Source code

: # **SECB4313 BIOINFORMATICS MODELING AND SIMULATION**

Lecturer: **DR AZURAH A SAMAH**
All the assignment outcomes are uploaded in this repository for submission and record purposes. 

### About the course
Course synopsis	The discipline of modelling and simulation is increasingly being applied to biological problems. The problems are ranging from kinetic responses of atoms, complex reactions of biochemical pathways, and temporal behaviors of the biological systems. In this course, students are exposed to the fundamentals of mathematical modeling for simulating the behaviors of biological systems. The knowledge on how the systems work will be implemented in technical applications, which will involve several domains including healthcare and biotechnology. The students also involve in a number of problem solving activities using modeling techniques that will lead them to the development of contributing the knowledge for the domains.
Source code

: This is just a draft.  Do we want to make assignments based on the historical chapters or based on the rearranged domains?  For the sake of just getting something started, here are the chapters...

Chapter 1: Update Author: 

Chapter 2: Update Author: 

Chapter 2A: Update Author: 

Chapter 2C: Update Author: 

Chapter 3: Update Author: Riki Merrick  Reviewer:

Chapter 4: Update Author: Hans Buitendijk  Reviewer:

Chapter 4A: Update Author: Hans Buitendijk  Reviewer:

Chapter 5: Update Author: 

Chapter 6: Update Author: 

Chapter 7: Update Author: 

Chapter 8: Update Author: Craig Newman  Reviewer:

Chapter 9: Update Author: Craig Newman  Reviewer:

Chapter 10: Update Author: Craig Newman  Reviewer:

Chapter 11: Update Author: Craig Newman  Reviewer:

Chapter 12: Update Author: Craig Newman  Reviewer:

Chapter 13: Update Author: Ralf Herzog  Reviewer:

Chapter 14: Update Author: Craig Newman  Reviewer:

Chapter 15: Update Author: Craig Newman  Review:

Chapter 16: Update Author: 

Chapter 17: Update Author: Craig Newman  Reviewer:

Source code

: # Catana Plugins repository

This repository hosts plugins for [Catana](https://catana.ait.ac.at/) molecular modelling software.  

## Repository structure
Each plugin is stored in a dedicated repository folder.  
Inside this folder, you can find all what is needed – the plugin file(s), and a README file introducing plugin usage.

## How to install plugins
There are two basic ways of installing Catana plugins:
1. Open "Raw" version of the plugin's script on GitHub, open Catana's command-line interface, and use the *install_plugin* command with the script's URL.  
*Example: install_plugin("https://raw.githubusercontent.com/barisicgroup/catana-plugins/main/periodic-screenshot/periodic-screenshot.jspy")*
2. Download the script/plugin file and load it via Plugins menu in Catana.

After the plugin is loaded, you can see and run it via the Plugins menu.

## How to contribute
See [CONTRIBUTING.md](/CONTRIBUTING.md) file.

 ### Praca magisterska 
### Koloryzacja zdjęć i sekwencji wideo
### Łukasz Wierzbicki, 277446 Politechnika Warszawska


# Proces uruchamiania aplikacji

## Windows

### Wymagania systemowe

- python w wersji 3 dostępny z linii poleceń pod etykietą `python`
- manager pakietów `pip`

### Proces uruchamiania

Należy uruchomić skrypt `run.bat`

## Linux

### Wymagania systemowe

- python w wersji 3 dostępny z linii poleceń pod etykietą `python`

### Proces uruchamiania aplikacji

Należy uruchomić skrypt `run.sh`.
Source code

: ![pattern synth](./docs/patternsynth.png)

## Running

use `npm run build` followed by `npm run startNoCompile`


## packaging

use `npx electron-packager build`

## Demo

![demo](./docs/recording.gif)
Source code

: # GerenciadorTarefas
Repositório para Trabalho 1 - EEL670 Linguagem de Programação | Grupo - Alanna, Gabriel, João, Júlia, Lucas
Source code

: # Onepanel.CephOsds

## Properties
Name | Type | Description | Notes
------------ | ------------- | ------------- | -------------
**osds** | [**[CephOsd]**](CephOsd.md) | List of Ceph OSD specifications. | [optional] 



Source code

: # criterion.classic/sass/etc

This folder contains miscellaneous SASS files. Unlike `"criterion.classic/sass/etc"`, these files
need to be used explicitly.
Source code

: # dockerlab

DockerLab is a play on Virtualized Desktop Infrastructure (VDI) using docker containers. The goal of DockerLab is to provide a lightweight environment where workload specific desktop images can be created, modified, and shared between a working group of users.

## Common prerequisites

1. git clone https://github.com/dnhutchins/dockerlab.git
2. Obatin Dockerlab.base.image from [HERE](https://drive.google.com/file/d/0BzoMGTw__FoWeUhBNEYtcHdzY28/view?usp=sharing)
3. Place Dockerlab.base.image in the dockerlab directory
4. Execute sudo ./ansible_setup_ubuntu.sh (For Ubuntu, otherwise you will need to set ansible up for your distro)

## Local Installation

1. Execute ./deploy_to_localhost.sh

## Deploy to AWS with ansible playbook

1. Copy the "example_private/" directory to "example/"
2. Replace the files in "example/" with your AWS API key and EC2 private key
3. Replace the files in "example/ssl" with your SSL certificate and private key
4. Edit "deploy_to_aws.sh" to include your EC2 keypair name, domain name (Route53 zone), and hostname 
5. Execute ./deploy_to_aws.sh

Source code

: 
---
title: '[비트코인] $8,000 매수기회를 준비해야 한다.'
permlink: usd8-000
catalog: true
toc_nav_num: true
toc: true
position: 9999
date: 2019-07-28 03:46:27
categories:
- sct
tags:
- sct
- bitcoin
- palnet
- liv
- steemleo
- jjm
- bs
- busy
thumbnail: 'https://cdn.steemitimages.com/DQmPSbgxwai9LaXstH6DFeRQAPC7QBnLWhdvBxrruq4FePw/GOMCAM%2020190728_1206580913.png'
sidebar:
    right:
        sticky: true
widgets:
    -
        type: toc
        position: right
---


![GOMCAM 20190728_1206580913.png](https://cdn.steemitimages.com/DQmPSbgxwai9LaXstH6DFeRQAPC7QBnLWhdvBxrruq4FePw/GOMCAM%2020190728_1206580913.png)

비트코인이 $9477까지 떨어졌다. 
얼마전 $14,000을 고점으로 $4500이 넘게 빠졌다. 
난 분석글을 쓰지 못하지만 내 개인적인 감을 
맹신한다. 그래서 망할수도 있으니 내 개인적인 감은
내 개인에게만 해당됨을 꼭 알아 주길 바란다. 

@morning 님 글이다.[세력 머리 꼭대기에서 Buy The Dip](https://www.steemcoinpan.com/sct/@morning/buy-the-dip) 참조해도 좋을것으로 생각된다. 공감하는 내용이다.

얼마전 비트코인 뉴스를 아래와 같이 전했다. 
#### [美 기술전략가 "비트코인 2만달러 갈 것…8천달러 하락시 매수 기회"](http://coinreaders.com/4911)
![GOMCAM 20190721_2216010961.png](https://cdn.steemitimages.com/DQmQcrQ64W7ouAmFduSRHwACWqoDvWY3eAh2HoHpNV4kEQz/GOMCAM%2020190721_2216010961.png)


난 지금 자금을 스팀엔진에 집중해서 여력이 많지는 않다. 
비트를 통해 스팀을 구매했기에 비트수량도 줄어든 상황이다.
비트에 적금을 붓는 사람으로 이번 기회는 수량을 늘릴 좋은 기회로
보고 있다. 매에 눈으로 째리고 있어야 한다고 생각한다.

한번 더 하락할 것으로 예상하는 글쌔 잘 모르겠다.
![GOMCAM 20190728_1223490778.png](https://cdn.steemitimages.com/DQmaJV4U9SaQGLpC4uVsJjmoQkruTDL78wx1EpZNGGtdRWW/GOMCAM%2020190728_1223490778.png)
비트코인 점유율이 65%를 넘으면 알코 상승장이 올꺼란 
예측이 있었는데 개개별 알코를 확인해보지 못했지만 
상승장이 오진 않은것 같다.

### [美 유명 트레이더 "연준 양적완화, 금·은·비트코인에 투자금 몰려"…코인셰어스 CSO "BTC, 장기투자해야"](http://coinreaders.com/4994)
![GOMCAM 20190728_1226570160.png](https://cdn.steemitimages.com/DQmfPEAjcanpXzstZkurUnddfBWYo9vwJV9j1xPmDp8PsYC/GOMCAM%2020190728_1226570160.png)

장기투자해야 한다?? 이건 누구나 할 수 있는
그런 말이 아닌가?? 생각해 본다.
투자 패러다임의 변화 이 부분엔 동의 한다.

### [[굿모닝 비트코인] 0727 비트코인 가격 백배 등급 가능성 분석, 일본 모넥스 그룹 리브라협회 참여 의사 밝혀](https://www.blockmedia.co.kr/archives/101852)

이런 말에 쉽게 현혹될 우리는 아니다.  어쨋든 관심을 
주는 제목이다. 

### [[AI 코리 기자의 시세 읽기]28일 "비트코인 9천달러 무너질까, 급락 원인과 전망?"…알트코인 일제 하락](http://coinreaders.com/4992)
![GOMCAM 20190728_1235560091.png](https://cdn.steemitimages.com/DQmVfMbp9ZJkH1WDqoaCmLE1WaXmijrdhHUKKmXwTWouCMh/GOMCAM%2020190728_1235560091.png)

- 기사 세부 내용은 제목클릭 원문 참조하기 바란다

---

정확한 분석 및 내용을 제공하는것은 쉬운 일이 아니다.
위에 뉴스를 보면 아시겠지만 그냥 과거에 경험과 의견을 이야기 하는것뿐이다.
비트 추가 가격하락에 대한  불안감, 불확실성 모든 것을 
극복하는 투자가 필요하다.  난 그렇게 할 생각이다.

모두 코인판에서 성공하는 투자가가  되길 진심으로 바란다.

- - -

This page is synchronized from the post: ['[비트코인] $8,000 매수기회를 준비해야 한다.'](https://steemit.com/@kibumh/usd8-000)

• **WORK INSTRUCTIONS**
Through the line that contains "### About the course", copy the material above exactly, beginning at its first line and including nothing more.

• **EXERCISE OUTPUT**
Source code

: # **SECB4313 BIOINFORMATICS MODELING AND SIMULATION**

Lecturer: **DR AZURAH A SAMAH**
All the assignment outcomes are uploaded in this repository for submission and record purposes. 

### About the course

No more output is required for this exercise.